**Task item**
Each entry below is to be given again word for word, with no pictures.

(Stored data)
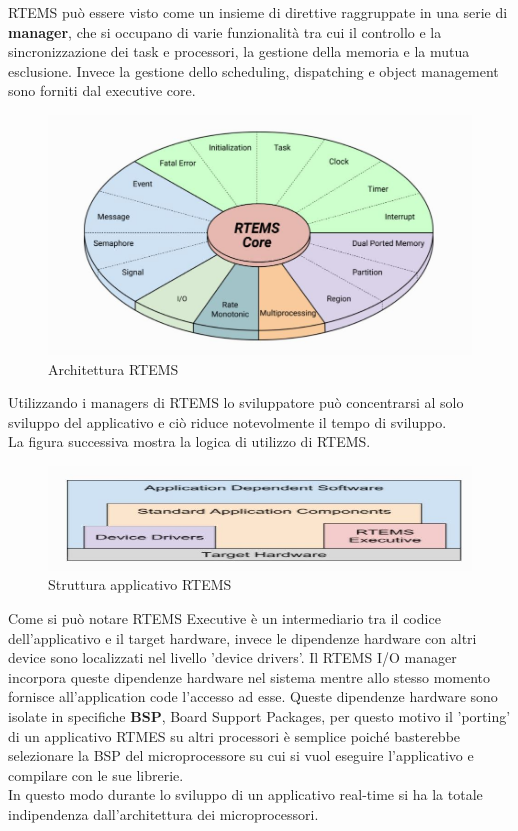\documentclass[12pt, a4paper, titlepage, oneside]{book}
\begin{document}
\begin{flushleft}
\newpage
RTEMS può essere visto come un insieme di direttive raggruppate in una serie di \textbf{manager}, che si occupano di varie funzionalità tra cui il controllo e la sincronizzazione dei task e processori, la gestione della memoria e la mutua esclusione. Invece la gestione dello scheduling, dispatching e object management sono forniti dal executive core.
\begin{figure} [h]
    \centering
    \includegraphics[scale = 0.80]{rtems_internal_architecture.JPG}
    \caption{Architettura RTEMS}
    \label{fig:my_label1}
\end{figure}

Utilizzando i managers di RTEMS lo sviluppatore può concentrarsi al solo sviluppo del applicativo e ciò riduce notevolmente il tempo di sviluppo.\\

La figura successiva mostra la logica di utilizzo di RTEMS.
\begin{figure}[ht]
    \centering
    \includegraphics[scale = 0.80]{application_architecture.JPG}
    \caption{Struttura applicativo RTEMS}
    \label{fig:my_label2}
\end{figure}

Come si può notare RTEMS Executive è un intermediario tra il codice dell'applicativo e il target hardware, invece le dipendenze hardware con altri device sono localizzati nel livello 'device drivers'.
Il RTEMS I/O manager incorpora queste dipendenze hardware nel sistema mentre allo stesso momento fornisce all'application code l'accesso ad esse.
Queste dipendenze hardware sono isolate in specifiche \textbf{BSP}, Board Support Packages, per questo motivo il 'porting' di un applicativo RTMES su altri processori è semplice poiché basterebbe selezionare la BSP del microprocessore su cui si vuol eseguire l'applicativo e compilare con le sue librerie.\\
In questo modo durante lo sviluppo di un applicativo real-time si ha la totale indipendenza dall'architettura dei microprocessori. \\


\end{flushleft}
\end{document}
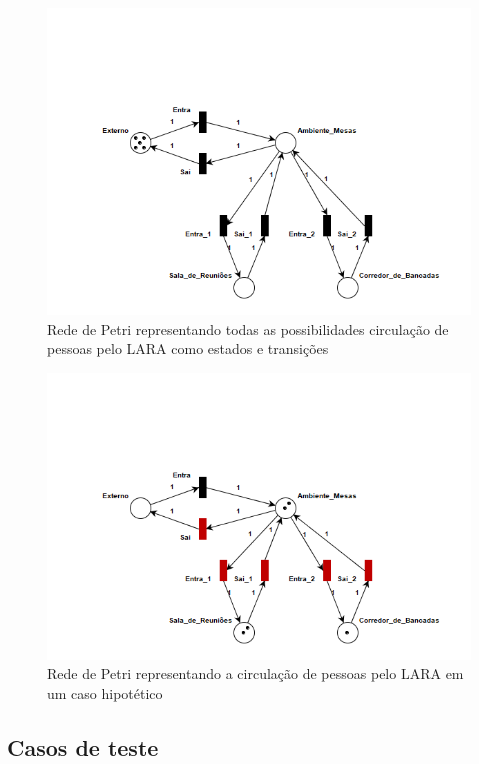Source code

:  
 
 \begin{figure}[H]
    \centering
    \includegraphics[width=0.8\linewidth]{figs/Metodologia/Petri_net.png}
    \caption{Rede de Petri representando todas as possibilidades circulação de pessoas pelo LARA como estados e transições}
    \label{fig:Petri1}
\end{figure}

 \begin{figure}[H]
    \centering
    \includegraphics[width=0.8\linewidth]{figs/Metodologia/Petri_net2.png}
    \caption{Rede de Petri representando a circulação de pessoas pelo LARA em um caso hipotético}
    \label{fig:Petri2}
\end{figure}
 
 

 
 
 
 
 \subsection{Casos de teste}
 
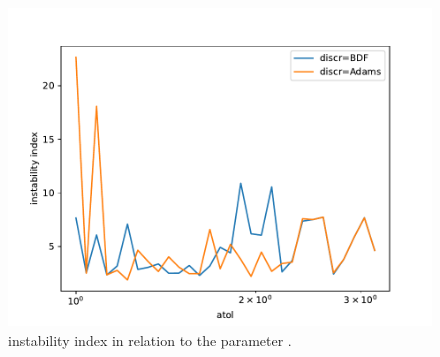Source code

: \documentclass{scrartcl}
\begin{document}
\begin{figure}[h]
\centering
\begin{minipage}[b]{0.45\textwidth}
\centering
\includegraphics[width=\textwidth]{../Plots/Task4/Figure_404}
\caption{instability index in relation to the parameter .}
\label{pl:stability3}
\end{minipage}
\end{figure}
\end{document}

**Response to the task**
\documentclass[12pt, a4paper, titlepage, oneside]{book}
\begin{document}
\begin{flushleft}
\newpage
RTEMS può essere visto come un insieme di direttive raggruppate in una serie di \textbf{manager}, che si occupano di varie funzionalità tra cui il controllo e la sincronizzazione dei task e processori, la gestione della memoria e la mutua esclusione. Invece la gestione dello scheduling, dispatching e object management sono forniti dal executive core.
\begin{figure} [h]
    \centering
    \includegraphics[scale = 0.80]{rtems_internal_architecture.JPG}
    \caption{Architettura RTEMS}
    \label{fig:my_label1}
\end{figure}

Utilizzando i managers di RTEMS lo sviluppatore può concentrarsi al solo sviluppo del applicativo e ciò riduce notevolmente il tempo di sviluppo.\\

La figura successiva mostra la logica di utilizzo di RTEMS.
\begin{figure}[ht]
    \centering
    \includegraphics[scale = 0.80]{application_architecture.JPG}
    \caption{Struttura applicativo RTEMS}
    \label{fig:my_label2}
\end{figure}

Come si può notare RTEMS Executive è un intermediario tra il codice dell'applicativo e il target hardware, invece le dipendenze hardware con altri device sono localizzati nel livello 'device drivers'.
Il RTEMS I/O manager incorpora queste dipendenze hardware nel sistema mentre allo stesso momento fornisce all'application code l'accesso ad esse.
Queste dipendenze hardware sono isolate in specifiche \textbf{BSP}, Board Support Packages, per questo motivo il 'porting' di un applicativo RTMES su altri processori è semplice poiché basterebbe selezionare la BSP del microprocessore su cui si vuol eseguire l'applicativo e compilare con le sue librerie.\\
In questo modo durante lo sviluppo di un applicativo real-time si ha la totale indipendenza dall'architettura dei microprocessori. \\


\end{flushleft}
\end{document}
Source code

:  
 
 \begin{figure}[H]
    \centering
    \includegraphics[width=0.8\linewidth]{figs/Metodologia/Petri_net.png}
    \caption{Rede de Petri representando todas as possibilidades circulação de pessoas pelo LARA como estados e transições}
    \label{fig:Petri1}
\end{figure}

 \begin{figure}[H]
    \centering
    \includegraphics[width=0.8\linewidth]{figs/Metodologia/Petri_net2.png}
    \caption{Rede de Petri representando a circulação de pessoas pelo LARA em um caso hipotético}
    \label{fig:Petri2}
\end{figure}
 
 

 
 
 
 
 \subsection{Casos de teste}
 
Source code

: \documentclass{scrartcl}
\begin{document}
\begin{figure}[h]
\centering
\begin{minipage}[b]{0.45\textwidth}
\centering
\includegraphics[width=\textwidth]{../Plots/Task4/Figure_404}
\caption{instability index in relation to the parameter .}
\label{pl:stability3}
\end{minipage}
\end{figure}
\end{document}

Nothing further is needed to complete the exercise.